WHAT THE TASK REQUIRES: Only the lines from the first line of the entries through the line with "Two-dimensional sizes reach" belong in the answer, each restated word for word and without pictures.

::::

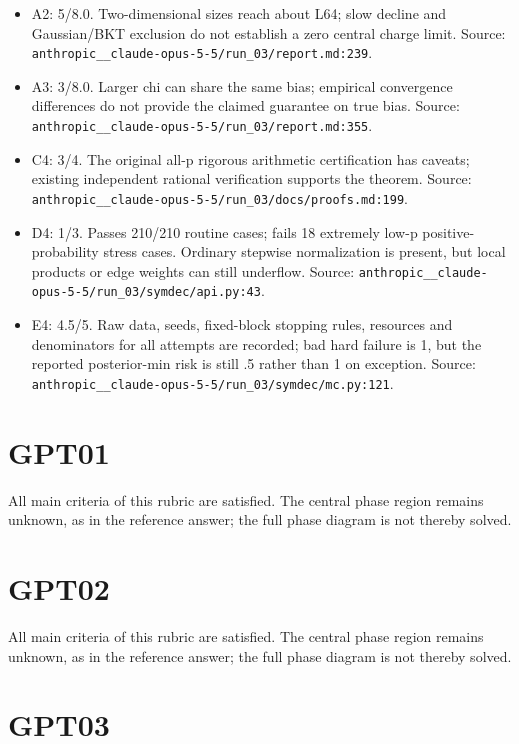 \documentclass[11pt,a4paper]{article}
\begin{document}
\begin{itemize}
\item A2: 5/\allowbreak{}8.0. Two-dimensional sizes reach about L64; slow decline and Gaussian/\allowbreak{}BKT exclusion do not establish a zero central charge limit. Source: \nolinkurl{anthropic__claude-opus-5-5/run_03/report.md:239}.
\item A3: 3/\allowbreak{}8.0. Larger chi can share the same bias; empirical convergence differences do not provide the claimed guarantee on true bias. Source: \nolinkurl{anthropic__claude-opus-5-5/run_03/report.md:355}.
\item C4: 3/\allowbreak{}4. The original all-p rigorous arithmetic certification has caveats; existing independent rational verification supports the theorem. Source: \nolinkurl{anthropic__claude-opus-5-5/run_03/docs/proofs.md:199}.
\item D4: 1/\allowbreak{}3. Passes 210/\allowbreak{}210 routine cases; fails 18 extremely low-p positive-probability stress cases. Ordinary stepwise normalization is present, but local products or edge weights can still underflow. Source: \nolinkurl{anthropic__claude-opus-5-5/run_03/symdec/api.py:43}.
\item E4: 4.5/\allowbreak{}5. Raw data, seeds, fixed-block stopping rules, resources and denominators for all attempts are recorded; bad hard failure is 1, but the reported posterior-min risk is still .5 rather than 1 on exception. Source: \nolinkurl{anthropic__claude-opus-5-5/run_03/symdec/mc.py:121}.
\end{itemize}

\section*{GPT01}

All main criteria of this rubric are satisfied. The central phase region remains unknown, as in the reference answer; the full phase diagram is not thereby solved.


\section*{GPT02}

All main criteria of this rubric are satisfied. The central phase region remains unknown, as in the reference answer; the full phase diagram is not thereby solved.


\section*{GPT03}
\end{document}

::::

EXERCISE OUTPUT:
 \documentclass[11pt,a4paper]{article}
\begin{document}
\begin{itemize}
\item A2: 5/\allowbreak{}8.0. Two-dimensional sizes reach about L64; slow decline and Gaussian/\allowbreak{}BKT exclusion do not establish a zero central charge limit. Source: \nolinkurl{anthropic__claude-opus-5-5/run_03/report.md:239}.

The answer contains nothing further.